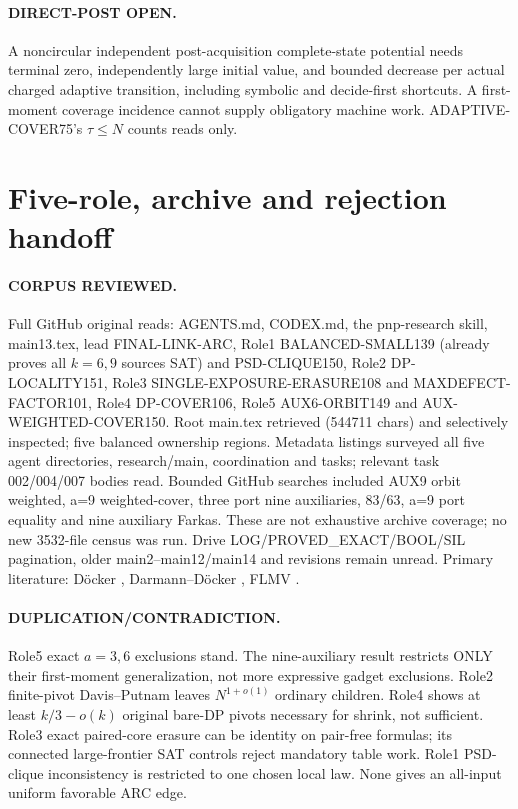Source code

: \documentclass[11pt]{article}
\begin{document}
\paragraph{DIRECT-POST OPEN.} A noncircular independent post-acquisition complete-state potential needs terminal zero, independently large initial value, and bounded decrease per actual charged adaptive transition, including symbolic and decide-first shortcuts. A first-moment coverage incidence cannot supply obligatory machine work. ADAPTIVE-COVER75's $\tau\le N$ counts reads only.
\section{Five-role, archive and rejection handoff}
\paragraph{CORPUS REVIEWED.} Full GitHub original reads: AGENTS.md, CODEX.md, the pnp-research skill, main13.tex, lead FINAL-LINK-ARC, Role1 BALANCED-SMALL139 (already proves all $k=6,9$ sources SAT) and PSD-CLIQUE150, Role2 DP-LOCALITY151, Role3 SINGLE-EXPOSURE-ERASURE108 and MAXDEFECT-FACTOR101, Role4 DP-COVER106, Role5 AUX6-ORBIT149 and AUX-WEIGHTED-COVER150. Root main.tex retrieved (544711 chars) and selectively inspected; five balanced ownership regions. Metadata listings surveyed all five agent directories, research/main, coordination and tasks; relevant task 002/004/007 bodies read. Bounded GitHub searches included AUX9 orbit weighted, a=9 weighted-cover, three port nine auxiliaries, 83/63, a=9 port equality and nine auxiliary Farkas. These are not exhaustive archive coverage; no new 3532-file census was run. Drive LOG/PROVED\_EXACT/BOOL/SIL pagination, older main2--main12/main14 and revisions remain unread. Primary literature: D\"ocker \cite{docker}, Darmann--D\"ocker \cite{dd}, FLMV \cite{flmv}.
\paragraph{DUPLICATION/CONTRADICTION.} Role5 exact $a=3,6$ exclusions stand. The nine-auxiliary result restricts ONLY their first-moment generalization, not more expressive gadget exclusions. Role2 finite-pivot Davis--Putnam leaves $N^{1+o(1)}$ ordinary children. Role4 shows at least $k/3-o(k)$ original bare-DP pivots necessary for shrink, not sufficient. Role3 exact paired-core erasure can be identity on pair-free formulas; its connected large-frontier SAT controls reject mandatory table work. Role1 PSD-clique inconsistency is restricted to one chosen local law. None gives an all-input uniform favorable ARC edge.
\end{document}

WHAT THIS TASK INVOLVES | Reproduce only the lines of the records from the start up to and including the line that holds "counts reads only."; do not carry over any picture.

TASK RESPONSE |
Source code

: \documentclass[11pt]{article}
\begin{document}
\paragraph{DIRECT-POST OPEN.} A noncircular independent post-acquisition complete-state potential needs terminal zero, independently large initial value, and bounded decrease per actual charged adaptive transition, including symbolic and decide-first shortcuts. A first-moment coverage incidence cannot supply obligatory machine work. ADAPTIVE-COVER75's $\tau\le N$ counts reads only.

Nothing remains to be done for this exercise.